**Exercise directions:**
Nothing is needed except the lines below that run from the one with "[p] [dist (uniform-continuous 0. 1.)]" through the one with "may be implemented", repeated exactly.

**The input:**
_____

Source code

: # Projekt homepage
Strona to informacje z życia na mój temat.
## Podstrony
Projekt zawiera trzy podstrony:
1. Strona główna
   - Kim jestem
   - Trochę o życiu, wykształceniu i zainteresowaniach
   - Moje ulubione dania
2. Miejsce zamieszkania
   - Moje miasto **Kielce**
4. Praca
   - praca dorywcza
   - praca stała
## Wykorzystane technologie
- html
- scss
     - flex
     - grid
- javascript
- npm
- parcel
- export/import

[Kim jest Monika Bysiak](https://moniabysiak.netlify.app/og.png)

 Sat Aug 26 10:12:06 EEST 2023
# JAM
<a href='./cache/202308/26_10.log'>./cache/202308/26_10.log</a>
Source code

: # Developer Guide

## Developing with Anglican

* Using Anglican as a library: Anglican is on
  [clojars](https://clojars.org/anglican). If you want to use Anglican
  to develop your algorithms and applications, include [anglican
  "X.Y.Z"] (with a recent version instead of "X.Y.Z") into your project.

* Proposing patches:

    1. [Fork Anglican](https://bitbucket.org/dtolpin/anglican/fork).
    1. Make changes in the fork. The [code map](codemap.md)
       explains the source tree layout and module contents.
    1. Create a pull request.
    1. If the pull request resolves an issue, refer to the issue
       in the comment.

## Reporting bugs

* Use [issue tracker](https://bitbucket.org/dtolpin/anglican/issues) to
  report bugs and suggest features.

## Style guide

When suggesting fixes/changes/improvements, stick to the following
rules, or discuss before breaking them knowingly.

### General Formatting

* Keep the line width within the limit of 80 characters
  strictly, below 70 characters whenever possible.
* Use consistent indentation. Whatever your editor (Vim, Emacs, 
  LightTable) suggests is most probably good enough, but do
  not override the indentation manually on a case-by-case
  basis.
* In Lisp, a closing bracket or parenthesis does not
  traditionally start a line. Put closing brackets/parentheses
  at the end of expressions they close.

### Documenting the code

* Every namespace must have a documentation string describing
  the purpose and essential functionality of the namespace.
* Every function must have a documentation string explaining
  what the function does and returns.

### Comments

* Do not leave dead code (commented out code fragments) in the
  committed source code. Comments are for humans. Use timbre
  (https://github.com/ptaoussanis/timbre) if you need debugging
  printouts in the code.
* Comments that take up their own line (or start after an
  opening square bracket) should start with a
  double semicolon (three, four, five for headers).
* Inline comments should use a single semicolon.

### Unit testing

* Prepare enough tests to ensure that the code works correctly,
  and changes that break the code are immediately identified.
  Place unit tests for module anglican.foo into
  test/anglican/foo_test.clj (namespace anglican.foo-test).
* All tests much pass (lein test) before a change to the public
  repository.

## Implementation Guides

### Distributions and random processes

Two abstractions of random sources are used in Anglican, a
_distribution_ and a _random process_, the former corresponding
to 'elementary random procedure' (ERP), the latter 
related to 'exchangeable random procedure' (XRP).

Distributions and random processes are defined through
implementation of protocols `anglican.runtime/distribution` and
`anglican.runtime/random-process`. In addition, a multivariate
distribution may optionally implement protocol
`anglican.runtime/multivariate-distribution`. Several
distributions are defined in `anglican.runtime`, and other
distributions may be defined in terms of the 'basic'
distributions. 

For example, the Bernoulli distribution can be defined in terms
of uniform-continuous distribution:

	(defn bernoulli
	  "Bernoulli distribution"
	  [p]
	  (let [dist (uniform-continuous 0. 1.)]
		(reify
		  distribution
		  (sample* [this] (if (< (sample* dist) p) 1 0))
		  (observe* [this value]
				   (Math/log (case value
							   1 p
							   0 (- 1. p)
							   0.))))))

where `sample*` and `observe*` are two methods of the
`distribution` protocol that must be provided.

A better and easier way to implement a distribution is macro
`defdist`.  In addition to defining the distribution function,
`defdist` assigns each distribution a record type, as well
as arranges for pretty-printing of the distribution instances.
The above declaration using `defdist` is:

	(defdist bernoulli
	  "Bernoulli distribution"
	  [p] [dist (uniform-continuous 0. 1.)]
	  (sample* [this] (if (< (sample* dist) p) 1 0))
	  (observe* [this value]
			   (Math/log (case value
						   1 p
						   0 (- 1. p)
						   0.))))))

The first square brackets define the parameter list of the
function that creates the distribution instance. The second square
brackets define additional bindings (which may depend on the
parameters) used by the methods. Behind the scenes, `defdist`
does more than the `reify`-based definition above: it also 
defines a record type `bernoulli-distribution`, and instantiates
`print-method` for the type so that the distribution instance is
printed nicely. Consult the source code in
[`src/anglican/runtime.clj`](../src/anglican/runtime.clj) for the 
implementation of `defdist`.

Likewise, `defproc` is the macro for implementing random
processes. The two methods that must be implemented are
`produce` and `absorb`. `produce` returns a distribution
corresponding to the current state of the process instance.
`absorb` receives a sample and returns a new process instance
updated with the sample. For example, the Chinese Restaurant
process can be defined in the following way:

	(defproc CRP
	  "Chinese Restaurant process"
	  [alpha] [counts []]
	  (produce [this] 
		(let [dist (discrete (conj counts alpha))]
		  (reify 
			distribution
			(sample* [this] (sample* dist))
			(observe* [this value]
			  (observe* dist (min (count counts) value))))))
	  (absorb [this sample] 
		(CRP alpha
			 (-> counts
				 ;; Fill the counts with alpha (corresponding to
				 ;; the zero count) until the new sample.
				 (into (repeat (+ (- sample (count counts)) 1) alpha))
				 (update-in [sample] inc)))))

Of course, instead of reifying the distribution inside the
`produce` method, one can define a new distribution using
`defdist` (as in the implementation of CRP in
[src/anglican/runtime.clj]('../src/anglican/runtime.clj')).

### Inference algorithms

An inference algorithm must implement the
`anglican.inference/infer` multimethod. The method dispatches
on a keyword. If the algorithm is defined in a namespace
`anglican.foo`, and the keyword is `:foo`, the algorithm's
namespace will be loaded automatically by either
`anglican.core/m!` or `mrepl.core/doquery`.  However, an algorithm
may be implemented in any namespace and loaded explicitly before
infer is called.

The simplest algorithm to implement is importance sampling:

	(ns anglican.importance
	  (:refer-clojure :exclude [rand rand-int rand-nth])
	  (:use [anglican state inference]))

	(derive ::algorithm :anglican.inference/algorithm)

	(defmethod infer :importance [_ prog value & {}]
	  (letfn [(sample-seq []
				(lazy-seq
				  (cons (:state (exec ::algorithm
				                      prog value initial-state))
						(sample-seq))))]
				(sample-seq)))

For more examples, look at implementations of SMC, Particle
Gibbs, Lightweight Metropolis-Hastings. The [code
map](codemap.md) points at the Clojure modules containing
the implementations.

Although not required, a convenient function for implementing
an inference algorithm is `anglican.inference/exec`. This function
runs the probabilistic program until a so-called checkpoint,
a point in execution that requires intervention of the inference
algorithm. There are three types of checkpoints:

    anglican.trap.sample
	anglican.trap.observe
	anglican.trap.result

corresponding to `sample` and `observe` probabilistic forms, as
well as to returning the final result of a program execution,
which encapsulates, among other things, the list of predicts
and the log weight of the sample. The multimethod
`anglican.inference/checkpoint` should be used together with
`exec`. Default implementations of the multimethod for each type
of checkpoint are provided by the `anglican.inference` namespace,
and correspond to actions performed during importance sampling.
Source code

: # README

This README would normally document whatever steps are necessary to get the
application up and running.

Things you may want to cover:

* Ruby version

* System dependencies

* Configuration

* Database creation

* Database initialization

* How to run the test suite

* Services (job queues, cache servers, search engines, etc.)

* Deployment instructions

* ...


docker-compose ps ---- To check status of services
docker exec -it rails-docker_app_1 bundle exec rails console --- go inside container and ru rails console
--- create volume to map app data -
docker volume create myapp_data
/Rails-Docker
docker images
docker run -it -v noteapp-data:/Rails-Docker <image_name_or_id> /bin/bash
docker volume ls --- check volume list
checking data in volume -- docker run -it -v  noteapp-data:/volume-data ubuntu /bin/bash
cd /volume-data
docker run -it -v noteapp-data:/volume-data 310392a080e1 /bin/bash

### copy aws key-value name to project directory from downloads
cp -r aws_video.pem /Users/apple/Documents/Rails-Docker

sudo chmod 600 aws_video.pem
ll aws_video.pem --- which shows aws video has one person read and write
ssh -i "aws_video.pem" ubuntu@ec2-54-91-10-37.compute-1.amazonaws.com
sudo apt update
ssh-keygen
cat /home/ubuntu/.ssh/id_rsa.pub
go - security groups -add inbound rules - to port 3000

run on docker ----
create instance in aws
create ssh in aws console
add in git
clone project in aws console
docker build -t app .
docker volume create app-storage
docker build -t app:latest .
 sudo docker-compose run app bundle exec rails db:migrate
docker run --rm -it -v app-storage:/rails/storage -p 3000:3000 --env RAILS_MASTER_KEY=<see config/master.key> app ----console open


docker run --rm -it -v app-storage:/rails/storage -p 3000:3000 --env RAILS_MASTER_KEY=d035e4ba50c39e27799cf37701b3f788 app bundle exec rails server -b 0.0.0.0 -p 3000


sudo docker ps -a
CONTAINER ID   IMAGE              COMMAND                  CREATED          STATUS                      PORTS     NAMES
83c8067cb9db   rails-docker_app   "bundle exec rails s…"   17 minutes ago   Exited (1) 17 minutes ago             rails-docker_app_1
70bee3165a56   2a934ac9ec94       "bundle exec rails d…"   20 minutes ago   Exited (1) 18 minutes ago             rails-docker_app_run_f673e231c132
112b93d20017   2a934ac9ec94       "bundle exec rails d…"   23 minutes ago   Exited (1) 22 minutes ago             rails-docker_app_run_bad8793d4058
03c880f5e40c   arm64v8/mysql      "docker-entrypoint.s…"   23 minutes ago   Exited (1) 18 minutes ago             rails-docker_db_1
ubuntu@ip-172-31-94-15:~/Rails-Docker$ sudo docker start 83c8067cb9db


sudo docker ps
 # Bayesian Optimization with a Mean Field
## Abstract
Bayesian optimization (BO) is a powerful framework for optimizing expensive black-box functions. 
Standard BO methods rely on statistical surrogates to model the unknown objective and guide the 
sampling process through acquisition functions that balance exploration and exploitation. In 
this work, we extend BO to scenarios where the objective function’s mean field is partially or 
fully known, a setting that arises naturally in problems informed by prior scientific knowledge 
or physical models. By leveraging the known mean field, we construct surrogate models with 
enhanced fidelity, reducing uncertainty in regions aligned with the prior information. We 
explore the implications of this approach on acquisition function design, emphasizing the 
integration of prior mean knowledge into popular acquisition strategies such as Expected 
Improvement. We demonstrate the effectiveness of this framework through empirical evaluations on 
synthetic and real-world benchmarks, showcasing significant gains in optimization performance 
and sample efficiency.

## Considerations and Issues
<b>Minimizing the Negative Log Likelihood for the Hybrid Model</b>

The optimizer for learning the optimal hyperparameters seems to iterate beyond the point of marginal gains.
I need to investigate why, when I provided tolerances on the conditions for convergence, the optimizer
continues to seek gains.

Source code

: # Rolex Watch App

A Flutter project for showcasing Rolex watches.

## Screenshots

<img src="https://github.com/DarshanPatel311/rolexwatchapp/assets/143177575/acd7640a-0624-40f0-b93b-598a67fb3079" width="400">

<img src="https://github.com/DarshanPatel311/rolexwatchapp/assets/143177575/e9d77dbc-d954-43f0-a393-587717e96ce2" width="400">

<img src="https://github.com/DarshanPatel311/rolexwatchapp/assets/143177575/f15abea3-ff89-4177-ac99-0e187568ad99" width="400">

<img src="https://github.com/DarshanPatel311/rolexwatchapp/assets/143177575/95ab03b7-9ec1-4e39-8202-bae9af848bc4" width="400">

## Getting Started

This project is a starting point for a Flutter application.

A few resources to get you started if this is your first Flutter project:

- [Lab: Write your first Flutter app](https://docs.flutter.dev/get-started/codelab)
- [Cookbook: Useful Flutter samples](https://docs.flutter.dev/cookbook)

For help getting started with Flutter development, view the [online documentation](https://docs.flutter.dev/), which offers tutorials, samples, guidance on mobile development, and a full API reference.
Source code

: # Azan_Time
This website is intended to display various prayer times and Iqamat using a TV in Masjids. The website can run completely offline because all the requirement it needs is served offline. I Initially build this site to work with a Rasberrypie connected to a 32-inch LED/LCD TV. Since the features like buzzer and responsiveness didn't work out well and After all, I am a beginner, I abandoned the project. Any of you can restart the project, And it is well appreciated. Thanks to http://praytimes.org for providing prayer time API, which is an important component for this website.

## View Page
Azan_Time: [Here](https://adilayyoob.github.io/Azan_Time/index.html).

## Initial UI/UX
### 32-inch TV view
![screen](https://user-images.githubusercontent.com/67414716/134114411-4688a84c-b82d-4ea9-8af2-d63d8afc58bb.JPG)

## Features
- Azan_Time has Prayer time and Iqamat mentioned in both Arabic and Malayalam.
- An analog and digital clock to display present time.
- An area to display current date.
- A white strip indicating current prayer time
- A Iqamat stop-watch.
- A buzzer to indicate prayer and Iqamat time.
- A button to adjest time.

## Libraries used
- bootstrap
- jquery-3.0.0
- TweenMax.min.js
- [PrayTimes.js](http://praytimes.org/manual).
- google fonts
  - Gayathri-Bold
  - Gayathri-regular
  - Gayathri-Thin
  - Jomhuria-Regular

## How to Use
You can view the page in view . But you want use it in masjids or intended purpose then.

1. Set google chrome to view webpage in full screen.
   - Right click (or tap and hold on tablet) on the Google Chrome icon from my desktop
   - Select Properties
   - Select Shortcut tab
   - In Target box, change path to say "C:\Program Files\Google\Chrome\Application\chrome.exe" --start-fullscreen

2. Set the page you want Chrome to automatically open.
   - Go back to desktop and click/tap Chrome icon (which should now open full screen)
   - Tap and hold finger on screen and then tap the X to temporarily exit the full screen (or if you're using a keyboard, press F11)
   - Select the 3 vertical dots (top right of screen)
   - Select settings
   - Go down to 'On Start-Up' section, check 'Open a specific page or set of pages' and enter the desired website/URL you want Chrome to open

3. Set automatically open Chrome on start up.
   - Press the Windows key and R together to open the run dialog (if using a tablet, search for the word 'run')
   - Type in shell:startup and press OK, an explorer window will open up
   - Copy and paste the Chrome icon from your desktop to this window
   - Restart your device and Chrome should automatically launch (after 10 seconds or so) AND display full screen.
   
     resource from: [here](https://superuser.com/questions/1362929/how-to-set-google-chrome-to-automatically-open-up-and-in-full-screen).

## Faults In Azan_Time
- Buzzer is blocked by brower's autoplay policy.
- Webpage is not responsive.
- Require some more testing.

_____

**Result of this exercise:**
	  [p] [dist (uniform-continuous 0. 1.)]
	  (sample* [this] (if (< (sample* dist) p) 1 0))
	  (observe* [this value]
			   (Math/log (case value
						   1 p
						   0 (- 1. p)
						   0.))))))

The first square brackets define the parameter list of the
function that creates the distribution instance. The second square
brackets define additional bindings (which may depend on the
parameters) used by the methods. Behind the scenes, `defdist`
does more than the `reify`-based definition above: it also 
defines a record type `bernoulli-distribution`, and instantiates
`print-method` for the type so that the distribution instance is
printed nicely. Consult the source code in
[`src/anglican/runtime.clj`](../src/anglican/runtime.clj) for the 
implementation of `defdist`.

Likewise, `defproc` is the macro for implementing random
processes. The two methods that must be implemented are
`produce` and `absorb`. `produce` returns a distribution
corresponding to the current state of the process instance.
`absorb` receives a sample and returns a new process instance
updated with the sample. For example, the Chinese Restaurant
process can be defined in the following way:

	(defproc CRP
	  "Chinese Restaurant process"
	  [alpha] [counts []]
	  (produce [this] 
		(let [dist (discrete (conj counts alpha))]
		  (reify 
			distribution
			(sample* [this] (sample* dist))
			(observe* [this value]
			  (observe* dist (min (count counts) value))))))
	  (absorb [this sample] 
		(CRP alpha
			 (-> counts
				 ;; Fill the counts with alpha (corresponding to
				 ;; the zero count) until the new sample.
				 (into (repeat (+ (- sample (count counts)) 1) alpha))
				 (update-in [sample] inc)))))

Of course, instead of reifying the distribution inside the
`produce` method, one can define a new distribution using
`defdist` (as in the implementation of CRP in
[src/anglican/runtime.clj]('../src/anglican/runtime.clj')).

### Inference algorithms

An inference algorithm must implement the
`anglican.inference/infer` multimethod. The method dispatches
on a keyword. If the algorithm is defined in a namespace
`anglican.foo`, and the keyword is `:foo`, the algorithm's
namespace will be loaded automatically by either
`anglican.core/m!` or `mrepl.core/doquery`.  However, an algorithm
may be implemented in any namespace and loaded explicitly before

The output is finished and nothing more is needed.